Required work: An exact copy of the entries is required, with every image omitted.

Listed records:
►
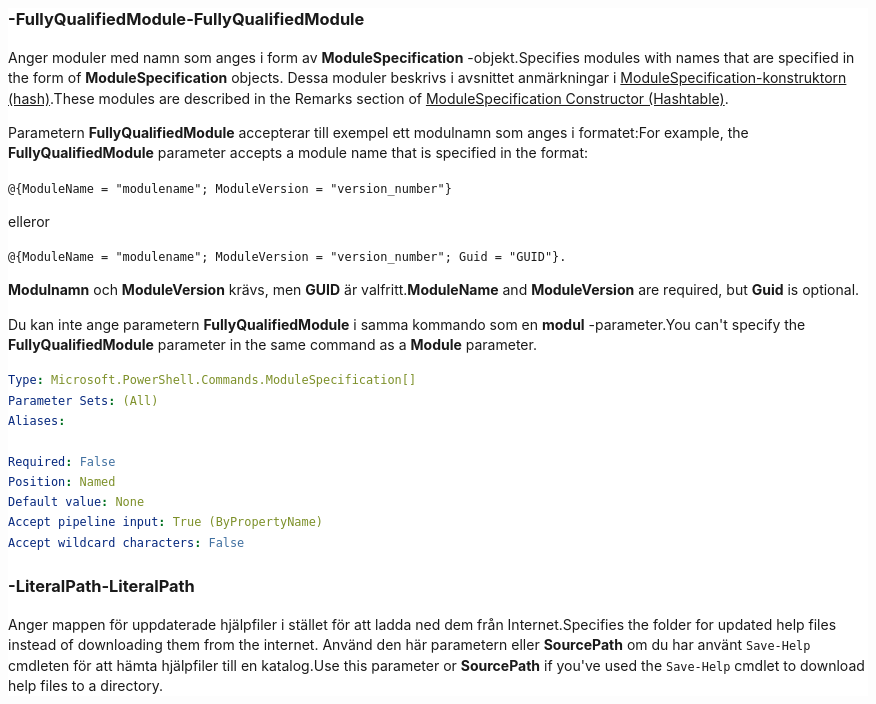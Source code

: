 ### <span data-ttu-id="f5861-200">-FullyQualifiedModule</span><span class="sxs-lookup"><span data-stu-id="f5861-200">-FullyQualifiedModule</span></span>

<span data-ttu-id="f5861-201">Anger moduler med namn som anges i form av **ModuleSpecification** -objekt.</span><span class="sxs-lookup"><span data-stu-id="f5861-201">Specifies modules with names that are specified in the form of **ModuleSpecification** objects.</span></span>
<span data-ttu-id="f5861-202">Dessa moduler beskrivs i avsnittet anmärkningar i [ModuleSpecification-konstruktorn (hash)](/dotnet/api/microsoft.powershell.commands.modulespecification.-ctor?view=powershellsdk-1.1.0#Microsoft_PowerShell_Commands_ModuleSpecification__ctor_System_Collections_Hashtable_).</span><span class="sxs-lookup"><span data-stu-id="f5861-202">These modules are described in the Remarks section of [ModuleSpecification Constructor (Hashtable)](/dotnet/api/microsoft.powershell.commands.modulespecification.-ctor?view=powershellsdk-1.1.0#Microsoft_PowerShell_Commands_ModuleSpecification__ctor_System_Collections_Hashtable_).</span></span>

<span data-ttu-id="f5861-203">Parametern **FullyQualifiedModule** accepterar till exempel ett modulnamn som anges i formatet:</span><span class="sxs-lookup"><span data-stu-id="f5861-203">For example, the **FullyQualifiedModule** parameter accepts a module name that is specified in the format:</span></span>

`@{ModuleName = "modulename"; ModuleVersion = "version_number"}`

<span data-ttu-id="f5861-204">eller</span><span class="sxs-lookup"><span data-stu-id="f5861-204">or</span></span>

`@{ModuleName = "modulename"; ModuleVersion = "version_number"; Guid = "GUID"}.`

<span data-ttu-id="f5861-205">**Modulnamn** och **ModuleVersion** krävs, men **GUID** är valfritt.</span><span class="sxs-lookup"><span data-stu-id="f5861-205">**ModuleName** and **ModuleVersion** are required, but **Guid** is optional.</span></span>

<span data-ttu-id="f5861-206">Du kan inte ange parametern **FullyQualifiedModule** i samma kommando som en **modul** -parameter.</span><span class="sxs-lookup"><span data-stu-id="f5861-206">You can't specify the **FullyQualifiedModule** parameter in the same command as a **Module** parameter.</span></span>

```yaml
Type: Microsoft.PowerShell.Commands.ModuleSpecification[]
Parameter Sets: (All)
Aliases:

Required: False
Position: Named
Default value: None
Accept pipeline input: True (ByPropertyName)
Accept wildcard characters: False
```

### <span data-ttu-id="f5861-207">-LiteralPath</span><span class="sxs-lookup"><span data-stu-id="f5861-207">-LiteralPath</span></span>

<span data-ttu-id="f5861-208">Anger mappen för uppdaterade hjälpfiler i stället för att ladda ned dem från Internet.</span><span class="sxs-lookup"><span data-stu-id="f5861-208">Specifies the folder for updated help files instead of downloading them from the internet.</span></span> <span data-ttu-id="f5861-209">Använd den här parametern eller **SourcePath** om du har använt `Save-Help` cmdleten för att hämta hjälpfiler till en katalog.</span><span class="sxs-lookup"><span data-stu-id="f5861-209">Use this parameter or **SourcePath** if you've used the `Save-Help` cmdlet to download help files to a directory.</span></span>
◄
Answer to this task:
Source code

: ### <span data-ttu-id="f5861-200">-FullyQualifiedModule</span><span class="sxs-lookup"><span data-stu-id="f5861-200">-FullyQualifiedModule</span></span>

<span data-ttu-id="f5861-201">Anger moduler med namn som anges i form av **ModuleSpecification** -objekt.</span><span class="sxs-lookup"><span data-stu-id="f5861-201">Specifies modules with names that are specified in the form of **ModuleSpecification** objects.</span></span>
<span data-ttu-id="f5861-202">Dessa moduler beskrivs i avsnittet anmärkningar i [ModuleSpecification-konstruktorn (hash)](/dotnet/api/microsoft.powershell.commands.modulespecification.-ctor?view=powershellsdk-1.1.0#Microsoft_PowerShell_Commands_ModuleSpecification__ctor_System_Collections_Hashtable_).</span><span class="sxs-lookup"><span data-stu-id="f5861-202">These modules are described in the Remarks section of [ModuleSpecification Constructor (Hashtable)](/dotnet/api/microsoft.powershell.commands.modulespecification.-ctor?view=powershellsdk-1.1.0#Microsoft_PowerShell_Commands_ModuleSpecification__ctor_System_Collections_Hashtable_).</span></span>

<span data-ttu-id="f5861-203">Parametern **FullyQualifiedModule** accepterar till exempel ett modulnamn som anges i formatet:</span><span class="sxs-lookup"><span data-stu-id="f5861-203">For example, the **FullyQualifiedModule** parameter accepts a module name that is specified in the format:</span></span>

`@{ModuleName = "modulename"; ModuleVersion = "version_number"}`

<span data-ttu-id="f5861-204">eller</span><span class="sxs-lookup"><span data-stu-id="f5861-204">or</span></span>

`@{ModuleName = "modulename"; ModuleVersion = "version_number"; Guid = "GUID"}.`

<span data-ttu-id="f5861-205">**Modulnamn** och **ModuleVersion** krävs, men **GUID** är valfritt.</span><span class="sxs-lookup"><span data-stu-id="f5861-205">**ModuleName** and **ModuleVersion** are required, but **Guid** is optional.</span></span>

<span data-ttu-id="f5861-206">Du kan inte ange parametern **FullyQualifiedModule** i samma kommando som en **modul** -parameter.</span><span class="sxs-lookup"><span data-stu-id="f5861-206">You can't specify the **FullyQualifiedModule** parameter in the same command as a **Module** parameter.</span></span>

```yaml
Type: Microsoft.PowerShell.Commands.ModuleSpecification[]
Parameter Sets: (All)
Aliases:

Required: False
Position: Named
Default value: None
Accept pipeline input: True (ByPropertyName)
Accept wildcard characters: False
```

### <span data-ttu-id="f5861-207">-LiteralPath</span><span class="sxs-lookup"><span data-stu-id="f5861-207">-LiteralPath</span></span>

<span data-ttu-id="f5861-208">Anger mappen för uppdaterade hjälpfiler i stället för att ladda ned dem från Internet.</span><span class="sxs-lookup"><span data-stu-id="f5861-208">Specifies the folder for updated help files instead of downloading them from the internet.</span></span> <span data-ttu-id="f5861-209">Använd den här parametern eller **SourcePath** om du har använt `Save-Help` cmdleten för att hämta hjälpfiler till en katalog.</span><span class="sxs-lookup"><span data-stu-id="f5861-209">Use this parameter or **SourcePath** if you've used the `Save-Help` cmdlet to download help files to a directory.</span></span>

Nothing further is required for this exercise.